On behalf of myself and others, I would like to thank you for all the wonderful stories, jokes, and songs that you provide in the New Era. Your Mormonisms are funny and always seem to brighten my day. Your stories are helpful to people in need, and the songs are always beautiful. Thank you for touching so many lives.
I’m so thankful for the New Era. It is such great reading material and is just what I’ve been needing during my second year of middle school, especially with all the garbage in this world. I decided to take the idea from your September 1994 article “Picture This” and pin a picture of Christ in my locker.
We’ve always had the New Era sitting around our house for as long as I can remember. For the first time I decided to pick up an issue and read a few of the articles and stories. I found them to be helpful for handling all different types of situations in life. And the Mormonads are most motivating—a definite breakthrough for Church media.

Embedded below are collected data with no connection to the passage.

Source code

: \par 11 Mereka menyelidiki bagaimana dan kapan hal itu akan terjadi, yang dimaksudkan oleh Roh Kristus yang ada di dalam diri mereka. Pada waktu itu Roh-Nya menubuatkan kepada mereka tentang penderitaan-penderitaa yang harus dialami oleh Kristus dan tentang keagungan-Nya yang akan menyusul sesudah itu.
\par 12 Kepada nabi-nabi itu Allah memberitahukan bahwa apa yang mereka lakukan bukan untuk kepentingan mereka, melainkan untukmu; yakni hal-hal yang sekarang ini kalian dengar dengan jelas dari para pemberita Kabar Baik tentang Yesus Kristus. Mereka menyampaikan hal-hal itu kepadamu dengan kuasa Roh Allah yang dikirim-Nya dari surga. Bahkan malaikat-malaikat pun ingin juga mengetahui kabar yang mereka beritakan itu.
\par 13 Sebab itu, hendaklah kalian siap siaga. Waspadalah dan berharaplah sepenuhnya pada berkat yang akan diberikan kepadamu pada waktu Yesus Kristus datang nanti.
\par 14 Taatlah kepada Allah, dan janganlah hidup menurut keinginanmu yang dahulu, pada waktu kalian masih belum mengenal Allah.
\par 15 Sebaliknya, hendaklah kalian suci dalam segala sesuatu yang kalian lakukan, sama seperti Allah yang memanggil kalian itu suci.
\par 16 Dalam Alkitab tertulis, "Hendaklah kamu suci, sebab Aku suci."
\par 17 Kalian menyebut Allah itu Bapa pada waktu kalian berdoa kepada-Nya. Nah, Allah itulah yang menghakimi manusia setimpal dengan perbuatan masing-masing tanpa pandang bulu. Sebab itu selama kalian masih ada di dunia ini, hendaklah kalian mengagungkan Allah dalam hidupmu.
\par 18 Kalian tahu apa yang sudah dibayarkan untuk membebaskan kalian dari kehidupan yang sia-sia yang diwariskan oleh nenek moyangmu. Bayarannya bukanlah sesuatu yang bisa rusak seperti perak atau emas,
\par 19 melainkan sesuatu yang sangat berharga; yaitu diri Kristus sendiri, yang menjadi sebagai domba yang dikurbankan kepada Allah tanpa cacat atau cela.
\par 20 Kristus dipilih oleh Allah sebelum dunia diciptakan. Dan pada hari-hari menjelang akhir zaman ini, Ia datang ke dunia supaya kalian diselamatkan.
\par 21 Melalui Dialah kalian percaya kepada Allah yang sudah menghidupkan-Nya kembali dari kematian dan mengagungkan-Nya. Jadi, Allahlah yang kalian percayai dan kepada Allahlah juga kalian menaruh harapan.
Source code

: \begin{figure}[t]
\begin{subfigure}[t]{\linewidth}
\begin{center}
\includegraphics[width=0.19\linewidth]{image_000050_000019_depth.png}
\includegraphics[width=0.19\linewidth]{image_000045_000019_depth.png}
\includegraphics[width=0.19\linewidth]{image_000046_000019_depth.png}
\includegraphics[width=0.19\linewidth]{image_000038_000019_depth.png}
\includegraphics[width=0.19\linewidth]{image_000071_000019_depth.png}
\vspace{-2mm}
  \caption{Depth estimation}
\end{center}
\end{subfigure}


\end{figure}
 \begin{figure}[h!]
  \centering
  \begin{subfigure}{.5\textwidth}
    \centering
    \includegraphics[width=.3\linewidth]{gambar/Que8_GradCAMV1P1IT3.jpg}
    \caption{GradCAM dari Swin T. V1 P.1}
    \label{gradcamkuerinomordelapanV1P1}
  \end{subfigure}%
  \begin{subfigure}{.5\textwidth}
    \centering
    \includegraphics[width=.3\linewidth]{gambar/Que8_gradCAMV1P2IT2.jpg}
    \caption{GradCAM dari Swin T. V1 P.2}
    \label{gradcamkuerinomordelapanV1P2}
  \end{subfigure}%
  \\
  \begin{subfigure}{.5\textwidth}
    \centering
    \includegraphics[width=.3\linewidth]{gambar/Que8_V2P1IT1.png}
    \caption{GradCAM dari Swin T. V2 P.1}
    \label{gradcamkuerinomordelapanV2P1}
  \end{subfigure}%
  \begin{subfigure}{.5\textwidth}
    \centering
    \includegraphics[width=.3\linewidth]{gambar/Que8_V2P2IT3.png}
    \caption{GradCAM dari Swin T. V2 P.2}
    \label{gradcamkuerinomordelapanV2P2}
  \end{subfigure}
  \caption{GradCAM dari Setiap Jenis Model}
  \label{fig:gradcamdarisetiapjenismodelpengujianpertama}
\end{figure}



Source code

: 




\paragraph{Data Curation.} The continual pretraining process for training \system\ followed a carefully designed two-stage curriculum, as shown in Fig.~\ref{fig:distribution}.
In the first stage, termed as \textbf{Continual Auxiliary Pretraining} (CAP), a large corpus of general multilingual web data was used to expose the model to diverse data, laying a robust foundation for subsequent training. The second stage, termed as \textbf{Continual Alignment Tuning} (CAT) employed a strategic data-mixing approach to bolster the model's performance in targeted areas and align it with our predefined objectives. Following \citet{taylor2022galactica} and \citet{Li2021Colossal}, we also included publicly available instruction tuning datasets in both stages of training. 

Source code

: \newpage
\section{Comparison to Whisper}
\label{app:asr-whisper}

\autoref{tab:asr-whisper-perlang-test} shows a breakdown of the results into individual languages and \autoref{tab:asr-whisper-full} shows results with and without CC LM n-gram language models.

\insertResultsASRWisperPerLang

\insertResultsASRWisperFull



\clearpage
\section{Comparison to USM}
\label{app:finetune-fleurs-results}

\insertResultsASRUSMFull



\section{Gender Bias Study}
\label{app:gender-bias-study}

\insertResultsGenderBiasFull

I am a teacher at a private, not-for-profit juvenile detention facility which serves young men of all races and creeds ages 16–18. I have Mormonad posters hanging all over the walls of my room, and I keep copies of the New Era for inmates’ use during free reading time. The only complaint I get from other staff members about the Mormonad posters is their overall lack of ethnic variety. The only poster in the new Set C that is ethnically representative is the “Family Photo” (July 1992) Mormonad. I find the message of most of the posters applicable to all youth—even those not of our faith. Since the Church is expanding to all corners of the earth, wouldn’t these messages be more effectively communicated if all races were given equal representation? I hope to be able to continue to use these posters, but feel that many of my young men would be more willing to accept a message coming from a face they can relate to.
As I read the article “The Different One” (Feb. 1994), I realized that the situation depicted was the same as mine. For three days, I felt down and depressed, praying and waiting for an answer. That article was surely an answer for me. Mine is a battle between choosing to have no friends, or having the wrong kind of friends. I found out I need not settle between the two because Heavenly Father and Jesus Christ are there for me. I’m not alone.